PROBLEM STATEMENT:
Where the data below has the string "データベースを削除した後", return the whole line.

PROVIDED MATERIAL START

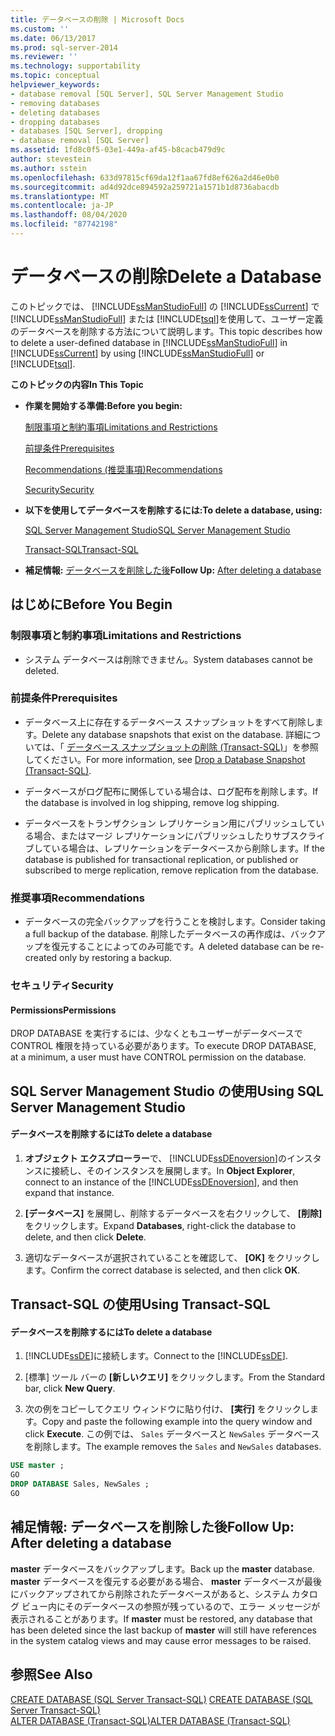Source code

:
```yaml
---
title: データベースの削除 | Microsoft Docs
ms.custom: ''
ms.date: 06/13/2017
ms.prod: sql-server-2014
ms.reviewer: ''
ms.technology: supportability
ms.topic: conceptual
helpviewer_keywords:
- database removal [SQL Server], SQL Server Management Studio
- removing databases
- deleting databases
- dropping databases
- databases [SQL Server], dropping
- database removal [SQL Server]
ms.assetid: 1fd8c0f5-03e1-449a-af45-b8cacb479d9c
author: stevestein
ms.author: sstein
ms.openlocfilehash: 633d97815cf69da12f1aa67fd8ef626a2d46e0b0
ms.sourcegitcommit: ad4d92dce894592a259721a1571b1d8736abacdb
ms.translationtype: MT
ms.contentlocale: ja-JP
ms.lasthandoff: 08/04/2020
ms.locfileid: "87742198"
---
```

# <a name="delete-a-database"></a><span data-ttu-id="c0b6c-102">データベースの削除</span><span class="sxs-lookup"><span data-stu-id="c0b6c-102">Delete a Database</span></span>
  <span data-ttu-id="c0b6c-103">このトピックでは、 [!INCLUDE[ssManStudioFull](../../includes/ssmanstudiofull-md.md)] の [!INCLUDE[ssCurrent](../../includes/sscurrent-md.md)] で [!INCLUDE[ssManStudioFull](../../includes/ssmanstudiofull-md.md)] または [!INCLUDE[tsql](../../includes/tsql-md.md)]を使用して、ユーザー定義のデータベースを削除する方法について説明します。</span><span class="sxs-lookup"><span data-stu-id="c0b6c-103">This topic describes how to delete a user-defined database in [!INCLUDE[ssManStudioFull](../../includes/ssmanstudiofull-md.md)] in [!INCLUDE[ssCurrent](../../includes/sscurrent-md.md)] by using [!INCLUDE[ssManStudioFull](../../includes/ssmanstudiofull-md.md)] or [!INCLUDE[tsql](../../includes/tsql-md.md)].</span></span>  
  
 <span data-ttu-id="c0b6c-104">**このトピックの内容**</span><span class="sxs-lookup"><span data-stu-id="c0b6c-104">**In This Topic**</span></span>  
  
-   <span data-ttu-id="c0b6c-105">**作業を開始する準備:**</span><span class="sxs-lookup"><span data-stu-id="c0b6c-105">**Before you begin:**</span></span>  
  
     [<span data-ttu-id="c0b6c-106">制限事項と制約事項</span><span class="sxs-lookup"><span data-stu-id="c0b6c-106">Limitations and Restrictions</span></span>](#Restrictions)  
  
     [<span data-ttu-id="c0b6c-107">前提条件</span><span class="sxs-lookup"><span data-stu-id="c0b6c-107">Prerequisites</span></span>](#Prerequisites)  
  
     [<span data-ttu-id="c0b6c-108">Recommendations (推奨事項)</span><span class="sxs-lookup"><span data-stu-id="c0b6c-108">Recommendations</span></span>](#Recommendations)  
  
     [<span data-ttu-id="c0b6c-109">Security</span><span class="sxs-lookup"><span data-stu-id="c0b6c-109">Security</span></span>](#Security)  
  
-   <span data-ttu-id="c0b6c-110">**以下を使用してデータベースを削除するには:**</span><span class="sxs-lookup"><span data-stu-id="c0b6c-110">**To delete a database, using:**</span></span>  
  
     [<span data-ttu-id="c0b6c-111">SQL Server Management Studio</span><span class="sxs-lookup"><span data-stu-id="c0b6c-111">SQL Server Management Studio</span></span>](#SSMSProcedure)  
  
     [<span data-ttu-id="c0b6c-112">Transact-SQL</span><span class="sxs-lookup"><span data-stu-id="c0b6c-112">Transact-SQL</span></span>](#TsqlProcedure)  
  
-   <span data-ttu-id="c0b6c-113">**補足情報:** [データベースを削除した後](#FollowUp)</span><span class="sxs-lookup"><span data-stu-id="c0b6c-113">**Follow Up:**  [After deleting a database](#FollowUp)</span></span>  
  
##  <a name="before-you-begin"></a><a name="BeforeYouBegin"></a> <span data-ttu-id="c0b6c-114">はじめに</span><span class="sxs-lookup"><span data-stu-id="c0b6c-114">Before You Begin</span></span>  
  
###  <a name="limitations-and-restrictions"></a><a name="Restrictions"></a> <span data-ttu-id="c0b6c-115">制限事項と制約事項</span><span class="sxs-lookup"><span data-stu-id="c0b6c-115">Limitations and Restrictions</span></span>  
  
-   <span data-ttu-id="c0b6c-116">システム データベースは削除できません。</span><span class="sxs-lookup"><span data-stu-id="c0b6c-116">System databases cannot be deleted.</span></span>  
  
###  <a name="prerequisites"></a><a name="Prerequisites"></a> <span data-ttu-id="c0b6c-117">前提条件</span><span class="sxs-lookup"><span data-stu-id="c0b6c-117">Prerequisites</span></span>  
  
-   <span data-ttu-id="c0b6c-118">データベース上に存在するデータベース スナップショットをすべて削除します。</span><span class="sxs-lookup"><span data-stu-id="c0b6c-118">Delete any database snapshots that exist on the database.</span></span> <span data-ttu-id="c0b6c-119">詳細については、「 [データベース スナップショットの削除 &#40;Transact-SQL&#41;](drop-a-database-snapshot-transact-sql.md)」を参照してください。</span><span class="sxs-lookup"><span data-stu-id="c0b6c-119">For more information, see [Drop a Database Snapshot &#40;Transact-SQL&#41;](drop-a-database-snapshot-transact-sql.md).</span></span>  
  
-   <span data-ttu-id="c0b6c-120">データベースがログ配布に関係している場合は、ログ配布を削除します。</span><span class="sxs-lookup"><span data-stu-id="c0b6c-120">If the database is involved in log shipping, remove log shipping.</span></span>  
  
-   <span data-ttu-id="c0b6c-121">データベースをトランザクション レプリケーション用にパブリッシュしている場合、またはマージ レプリケーションにパブリッシュしたりサブスクライブしている場合は、レプリケーションをデータベースから削除します。</span><span class="sxs-lookup"><span data-stu-id="c0b6c-121">If the database is published for transactional replication, or published or subscribed to merge replication, remove replication from the database.</span></span>  
  
###  <a name="recommendations"></a><a name="Recommendations"></a> <span data-ttu-id="c0b6c-122">推奨事項</span><span class="sxs-lookup"><span data-stu-id="c0b6c-122">Recommendations</span></span>  
  
-   <span data-ttu-id="c0b6c-123">データベースの完全バックアップを行うことを検討します。</span><span class="sxs-lookup"><span data-stu-id="c0b6c-123">Consider taking a full backup of the database.</span></span> <span data-ttu-id="c0b6c-124">削除したデータベースの再作成は、バックアップを復元することによってのみ可能です。</span><span class="sxs-lookup"><span data-stu-id="c0b6c-124">A deleted database can be re-created only by restoring a backup.</span></span>  
  
###  <a name="security"></a><a name="Security"></a> <span data-ttu-id="c0b6c-125">セキュリティ</span><span class="sxs-lookup"><span data-stu-id="c0b6c-125">Security</span></span>  
  
####  <a name="permissions"></a><a name="Permissions"></a> <span data-ttu-id="c0b6c-126">Permissions</span><span class="sxs-lookup"><span data-stu-id="c0b6c-126">Permissions</span></span>  
 <span data-ttu-id="c0b6c-127">DROP DATABASE を実行するには、少なくともユーザーがデータベースで CONTROL 権限を持っている必要があります。</span><span class="sxs-lookup"><span data-stu-id="c0b6c-127">To execute DROP DATABASE, at a minimum, a user must have CONTROL permission on the database.</span></span>  
  
##  <a name="using-sql-server-management-studio"></a><a name="SSMSProcedure"></a> <span data-ttu-id="c0b6c-128">SQL Server Management Studio の使用</span><span class="sxs-lookup"><span data-stu-id="c0b6c-128">Using SQL Server Management Studio</span></span>  
  
#### <a name="to-delete-a-database"></a><span data-ttu-id="c0b6c-129">データベースを削除するには</span><span class="sxs-lookup"><span data-stu-id="c0b6c-129">To delete a database</span></span>  
  
1.  <span data-ttu-id="c0b6c-130">**オブジェクト エクスプローラー**で、 [!INCLUDE[ssDEnoversion](../../includes/ssdenoversion-md.md)]のインスタンスに接続し、そのインスタンスを展開します。</span><span class="sxs-lookup"><span data-stu-id="c0b6c-130">In **Object Explorer**, connect to an instance of the [!INCLUDE[ssDEnoversion](../../includes/ssdenoversion-md.md)], and then expand that instance.</span></span>  
  
2.  <span data-ttu-id="c0b6c-131">**[データベース]** を展開し、削除するデータベースを右クリックして、 **[削除]** をクリックします。</span><span class="sxs-lookup"><span data-stu-id="c0b6c-131">Expand **Databases**, right-click the database to delete, and then click **Delete**.</span></span>  
  
3.  <span data-ttu-id="c0b6c-132">適切なデータベースが選択されていることを確認して、 **[OK]** をクリックします。</span><span class="sxs-lookup"><span data-stu-id="c0b6c-132">Confirm the correct database is selected, and then click **OK**.</span></span>  
  
##  <a name="using-transact-sql"></a><a name="TsqlProcedure"></a> <span data-ttu-id="c0b6c-133">Transact-SQL の使用</span><span class="sxs-lookup"><span data-stu-id="c0b6c-133">Using Transact-SQL</span></span>  
  
#### <a name="to-delete-a-database"></a><span data-ttu-id="c0b6c-134">データベースを削除するには</span><span class="sxs-lookup"><span data-stu-id="c0b6c-134">To delete a database</span></span>  
  
1.  <span data-ttu-id="c0b6c-135">[!INCLUDE[ssDE](../../includes/ssde-md.md)]に接続します。</span><span class="sxs-lookup"><span data-stu-id="c0b6c-135">Connect to the [!INCLUDE[ssDE](../../includes/ssde-md.md)].</span></span>  
  
2.  <span data-ttu-id="c0b6c-136">[標準] ツール バーの **[新しいクエリ]** をクリックします。</span><span class="sxs-lookup"><span data-stu-id="c0b6c-136">From the Standard bar, click **New Query**.</span></span>  
  
3.  <span data-ttu-id="c0b6c-137">次の例をコピーしてクエリ ウィンドウに貼り付け、 **[実行]** をクリックします。</span><span class="sxs-lookup"><span data-stu-id="c0b6c-137">Copy and paste the following example into the query window and click **Execute**.</span></span> <span data-ttu-id="c0b6c-138">この例では、 `Sales` データベースと `NewSales` データベースを削除します。</span><span class="sxs-lookup"><span data-stu-id="c0b6c-138">The example removes the `Sales` and `NewSales` databases.</span></span>  
  
```sql  
USE master ;  
GO  
DROP DATABASE Sales, NewSales ;  
GO  
```  
  
##  <a name="follow-up-after-deleting-a-database"></a><a name="FollowUp"></a><span data-ttu-id="c0b6c-139">補足情報: データベースを削除した後</span><span class="sxs-lookup"><span data-stu-id="c0b6c-139">Follow Up: After deleting a database</span></span>  
 <span data-ttu-id="c0b6c-140">**master** データベースをバックアップします。</span><span class="sxs-lookup"><span data-stu-id="c0b6c-140">Back up the **master** database.</span></span> <span data-ttu-id="c0b6c-141">**master** データベースを復元する必要がある場合、 **master** データベースが最後にバックアップされてから削除されたデータベースがあると、システム カタログ ビュー内にそのデータベースの参照が残っているので、エラー メッセージが表示されることがあります。</span><span class="sxs-lookup"><span data-stu-id="c0b6c-141">If **master** must be restored, any database that has been deleted since the last backup of **master** will still have references in the system catalog views and may cause error messages to be raised.</span></span>  
  
## <a name="see-also"></a><span data-ttu-id="c0b6c-142">参照</span><span class="sxs-lookup"><span data-stu-id="c0b6c-142">See Also</span></span>  
 <span data-ttu-id="c0b6c-143">[CREATE DATABASE &#40;SQL Server Transact-SQL&#41;](/sql/t-sql/statements/create-database-sql-server-transact-sql) </span><span class="sxs-lookup"><span data-stu-id="c0b6c-143">[CREATE DATABASE &#40;SQL Server Transact-SQL&#41;](/sql/t-sql/statements/create-database-sql-server-transact-sql) </span></span>  
 [<span data-ttu-id="c0b6c-144">ALTER DATABASE &#40;Transact-SQL&#41;</span><span class="sxs-lookup"><span data-stu-id="c0b6c-144">ALTER DATABASE &#40;Transact-SQL&#41;</span></span>](/sql/t-sql/statements/alter-database-transact-sql)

PROVIDED MATERIAL END

EXPECTED ANSWER:
-   <span data-ttu-id="c0b6c-113">**補足情報:** [データベースを削除した後](#FollowUp)</span><span class="sxs-lookup"><span data-stu-id="c0b6c-113">**Follow Up:**  [After deleting a database](#FollowUp)</span></span>  
##  <a name="follow-up-after-deleting-a-database"></a><a name="FollowUp"></a><span data-ttu-id="c0b6c-139">補足情報: データベースを削除した後</span><span class="sxs-lookup"><span data-stu-id="c0b6c-139">Follow Up: After deleting a database</span></span>  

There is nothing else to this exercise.